When I'm looking through those old photo albums from the days before digital photos, I still see so many photos of Leif that haven't been scanned, haven't been shared, and each one has memories attached to it, some of them things we probably wouldn't think of without a photo to remind us.
This photo was taken in Kanchanaburi, Thailand, in a boat on the lake that was formed when a Thai family friend was head of a project to put a dam on the river. We were in Thailand in December 1981. Leif was one month shy of his seventh birthday. Ben took us to see several sights in that area, the dam, the lake, the Bridge on the River Kwai, and the Erawan Waterfall to name some of them. We stayed in a government resort on the lake shore which was guarded by officers with impressive-looking guns. The boys were interested in those, but didn't dare to approach the guards and ask about them.
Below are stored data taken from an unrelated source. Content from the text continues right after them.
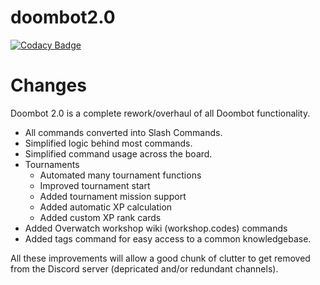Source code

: # doombot2.0
[![Codacy Badge](https://api.codacy.com/project/badge/Grade/afc6bdae4bbc473ebf36a170f3859a90)](https://app.codacy.com/gh/tylovejoy/doombot2.0?utm_source=github.com&utm_medium=referral&utm_content=tylovejoy/doombot2.0&utm_campaign=Badge_Grade_Settings)

# Changes
Doombot 2.0 is a complete rework/overhaul of all Doombot functionality.
- All commands converted into Slash Commands.
- Simplified logic behind most commands.
- Simplified command usage across the board.
- Tournaments
    - Automated many tournament functions
    - Improved tournament start
    - Added tournament mission support
    - Added automatic XP calculation
    - Added custom XP rank cards
- Added Overwatch workshop wiki (workshop.codes) commands
- Added tags command for easy access to a common knowledgebase.
 
All these improvements will allow a good chunk of clutter to get removed from the Discord server (depricated and/or redundant channels).
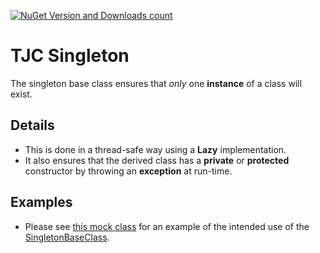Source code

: [![NuGet Version and Downloads count](https://buildstats.info/nuget/TJC.Singleton)](https://www.nuget.org/packages/TJC.Singleton)

# TJC Singleton
The singleton base class ensures that *only* one **instance** of a class will exist.

## Details
- This is done in a thread-safe way using a **Lazy** implementation.
- It also ensures that the derived class has a **private** or **protected** constructor by throwing an **exception** at run-time.

## Examples
- Please see [this mock class](./TJC.Singleton.Tests/Mocks/Valid/MockSingletonValid.cs) for an example of the intended use of the [SingletonBaseClass](./TJC.Singleton/SingletonBaseClass.cs).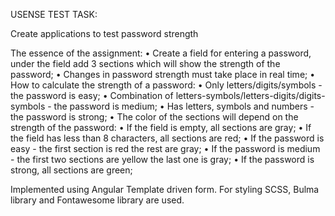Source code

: USENSE TEST TASK:

Create applications to test password strength

The essence of the assignment:
• Create a field for entering a password, under the field add 3 sections which will show the strength of the password;
• Changes in password strength must take place in real time;
• How to calculate the strength of a password:
• Only letters/digits/symbols - the password is easy;
• Combination of letters-symbols/letters-digits/digits-symbols - the password is medium;
• Has letters, symbols and numbers - the password is strong;
• The color of the sections will depend on the strength of the password:
• If the field is empty, all sections are gray;
• If the field has less than 8 characters, all sections are red;
• If the password is easy - the first section is red the rest are gray;
• If the password is medium - the first two sections are yellow the last one is gray;
• If the password is strong, all sections are green;


Implemented using Angular Template driven form. For styling SCSS, Bulma library and Fontawesome library are used.
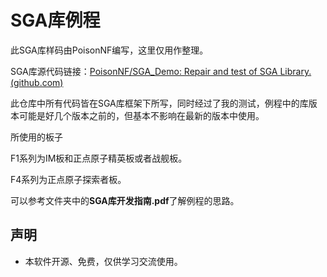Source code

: # SGA库例程
此SGA库样码由PoisonNF编写，这里仅用作整理。

SGA库源代码链接：[PoisonNF/SGA_Demo: Repair and test of SGA Library. (github.com)](https://github.com/PoisonNF/SGA_Demo)

此仓库中所有代码皆在SGA库框架下所写，同时经过了我的测试，例程中的库版本可能是好几个版本之前的，但基本不影响在最新的版本中使用。

所使用的板子

F1系列为IM板和正点原子精英板或者战舰板。

F4系列为正点原子探索者板。

可以参考文件夹中的**SGA库开发指南.pdf**了解例程的思路。

## 声明

- 本软件开源、免费，仅供学习交流使用。



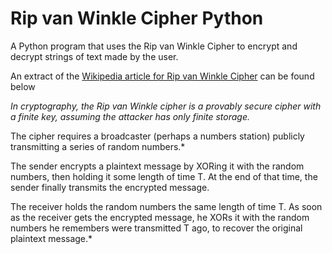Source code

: # Rip van Winkle Cipher Python
A Python program that uses the Rip van Winkle Cipher to encrypt and decrypt strings of text made by the user. 

An extract of the [Wikipedia article for Rip van Winkle Cipher](https://en.wikipedia.org/wiki/Rip_van_Winkle_cipher) can be found below

*In cryptography, the Rip van Winkle cipher is a provably secure cipher with a finite key, assuming the attacker has only finite storage.*

The cipher requires a broadcaster (perhaps a numbers station) publicly transmitting a series of random numbers.*

The sender encrypts a plaintext message by XORing it with the random numbers, then holding it some length of time T. At the end of that time, the sender finally transmits the encrypted message.

The receiver holds the random numbers the same length of time T. As soon as the receiver gets the encrypted message, he XORs it with the random numbers he remembers were transmitted T ago, to recover the original plaintext message.*
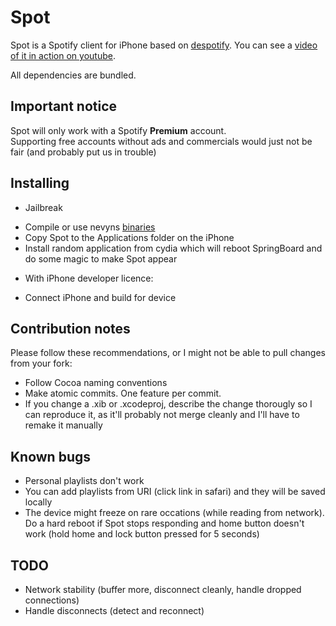 Spot
=========================

Spot is a Spotify client for iPhone based on [despotify](http://despotify.se/ "despotify - the open source Spotify client library"). You can see a [video of it in action on youtube](http://www.youtube.com/watch?v=ARKnvnOCJJg "YouTube - The Birth of Spot, the iPhone Spotify Client").

All dependencies are bundled.

Important notice
-----------------
Spot will only work with a Spotify **Premium** account.  
Supporting free accounts without ads and commercials would just not be fair (and probably put us in trouble)

Installing
----------
- Jailbreak
 * Compile or use nevyns [binaries](http://github.com/nevyn/spot/downloads)
 * Copy Spot to the Applications folder on the iPhone
 * Install random application from cydia which will reboot SpringBoard and do some magic to make Spot appear 

- With iPhone developer licence: 
 * Connect iPhone and build for device
 
Contribution notes
------------------------
Please follow these recommendations, or I might not be able to pull changes from your fork:

- Follow Cocoa naming conventions
- Make atomic commits. One feature per commit.
- If you change a .xib or .xcodeproj, describe the change thorougly so I can reproduce it, as it'll probably not merge cleanly and I'll have to remake it manually

Known bugs
------------------------
- Personal playlists don't work
 - You can add playlists from URI (click link in safari) and they will be saved locally
- The device might freeze on rare occations (while reading from network). Do a hard reboot if Spot stops responding and home button doesn't work (hold home and lock button pressed for 5 seconds)

TODO
----
- Network stability (buffer more, disconnect cleanly, handle dropped connections)
- Handle disconnects (detect and reconnect)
The were also fascinated by the dam and how it worked, and loved the boat trip on the lake. You can see Leif's hair blowing in the wind. He was wearing a life jacket, of course. What surprises me about this particular photo is that he looks a little scared, a little dubious, and to use a term that Peter W. now often uses to describe some of Leif's childhood photos, vulnerable. Yes, he does look vulnerable. Peter W. said yesterday that he thinks because Leif was always so big and physically powerful for his age, and put on such a good front, that we didn't really see how sensitive and vulnerable he was. I agree. I knew that he felt things deeply, had strong emotions, and that he could get hurt feelings, but he concealed so much that I don't think we were really aware of the depth of his emotions except during the more extreme outbursts of frustration or anger. And, I think he, like many men, often burst out with those rather than show hurt or cry as a child.
When we see these photos, Peter W. says Leif looks so huggable. He was, a beautiful, beautiful, huggable child, though he wasn't a cuddly one with most people. He was too active and squirmy for that.
I thought that by the time we were nearly three-and-a-half years past his death, the hole in our lives might feel less deep, but it doesn't.